Retrieve each line that contains the word "sbox" from the entries below.
————————
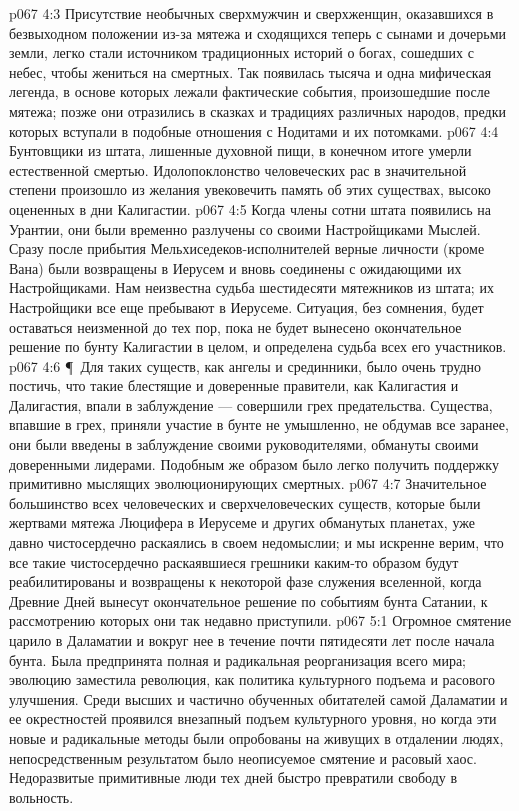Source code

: \vs p067 4:3 Присутствие необычных сверхмужчин и сверхженщин, оказавшихся в безвыходном положении из\hyp{}за мятежа и сходящихся теперь с сынами и дочерьми земли, легко стали источником традиционных историй о богах, сошедших с небес, чтобы жениться на смертных. Так появилась тысяча и одна мифическая легенда, в основе которых лежали фактические события, произошедшие после мятежа; позже они отразились в сказках и традициях различных народов, предки которых вступали в подобные отношения с Нодитами и их потомками.
\vs p067 4:4 Бунтовщики из штата, лишенные духовной пищи, в конечном итоге умерли естественной смертью. Идолопоклонство человеческих рас в значительной степени произошло из желания увековечить память об этих существах, высоко оцененных в дни Калигастии.
\vs p067 4:5 Когда члены сотни штата появились на Урантии, они были временно разлучены со своими Настройщиками Мыслей. Сразу после прибытия Мельхиседеков\hyp{}исполнителей верные личности (кроме Вана) были возвращены в Иерусем и вновь соединены с ожидающими их Настройщиками. Нам неизвестна судьба шестидесяти мятежников из штата; их Настройщики все еще пребывают в Иерусеме. Ситуация, без сомнения, будет оставаться неизменной до тех пор, пока не будет вынесено окончательное решение по бунту Калигастии в целом, и определена судьба всех его участников.
\vs p067 4:6 \P\ Для таких существ, как ангелы и срединники, было очень трудно постичь, что такие блестящие и доверенные правители, как Калигастия и Далигастия, впали в заблуждение --- совершили грех предательства. Существа, впавшие в грех, приняли участие в бунте не умышленно, не обдумав все заранее, они были введены в заблуждение своими руководителями, обмануты своими доверенными лидерами. Подобным же образом было легко получить поддержку примитивно мыслящих эволюционирующих смертных.
\vs p067 4:7 Значительное большинство всех человеческих и сверхчеловеческих существ, которые были жертвами мятежа Люцифера в Иерусеме и других обманутых планетах, уже давно чистосердечно раскаялись в своем недомыслии; и мы искренне верим, что все такие чистосердечно раскаявшиеся грешники каким\hyp{}то образом будут реабилитированы и возвращены к некоторой фазе служения вселенной, когда Древние Дней вынесут окончательное решение по событиям бунта Сатании, к рассмотрению которых они так недавно приступили.
\vs p067 5:1 Огромное смятение царило в Даламатии и вокруг нее в течение почти пятидесяти лет после начала бунта. Была предпринята полная и радикальная реорганизация всего мира; эволюцию заместила революция, как политика культурного подъема и расового улучшения. Среди высших и частично обученных обитателей самой Даламатии и ее окрестностей проявился внезапный подъем культурного уровня, но когда эти новые и радикальные методы были опробованы на живущих в отдалении людях, непосредственным результатом было неописуемое смятение и расовый хаос. Недоразвитые примитивные люди тех дней быстро превратили свободу в вольность.
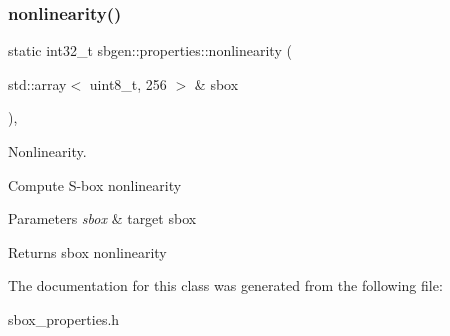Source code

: \subsubsection{\texorpdfstring{nonlinearity()}{nonlinearity()}}
{\footnotesize\ttfamily static int32\+\_\+t sbgen\+::properties\+::nonlinearity (\begin{DoxyParamCaption}\item[{std\+::array$<$ uint8\+\_\+t, 256 $>$ \&}]{sbox }\end{DoxyParamCaption})\hspace{0.3cm}{\ttfamily [inline]}, {\ttfamily [static]}}



Nonlinearity. 

Compute S-\/box nonlinearity


\begin{DoxyParams}{Parameters}
{\em sbox} & target sbox \\
\hline
\end{DoxyParams}
\begin{DoxyReturn}{Returns}
sbox nonlinearity 
\end{DoxyReturn}


The documentation for this class was generated from the following file\+:\begin{DoxyCompactItemize}
\item 
sbox\+\_\+properties.\+h\end{DoxyCompactItemize}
————————
TASK OUTPUT:
{\footnotesize\ttfamily static int32\+\_\+t sbgen\+::properties\+::nonlinearity (\begin{DoxyParamCaption}\item[{std\+::array$<$ uint8\+\_\+t, 256 $>$ \&}]{sbox }\end{DoxyParamCaption})\hspace{0.3cm}{\ttfamily [inline]}, {\ttfamily [static]}}
{\em sbox} & target sbox \\
sbox nonlinearity 
sbox\+\_\+properties.\+h\end{DoxyCompactItemize}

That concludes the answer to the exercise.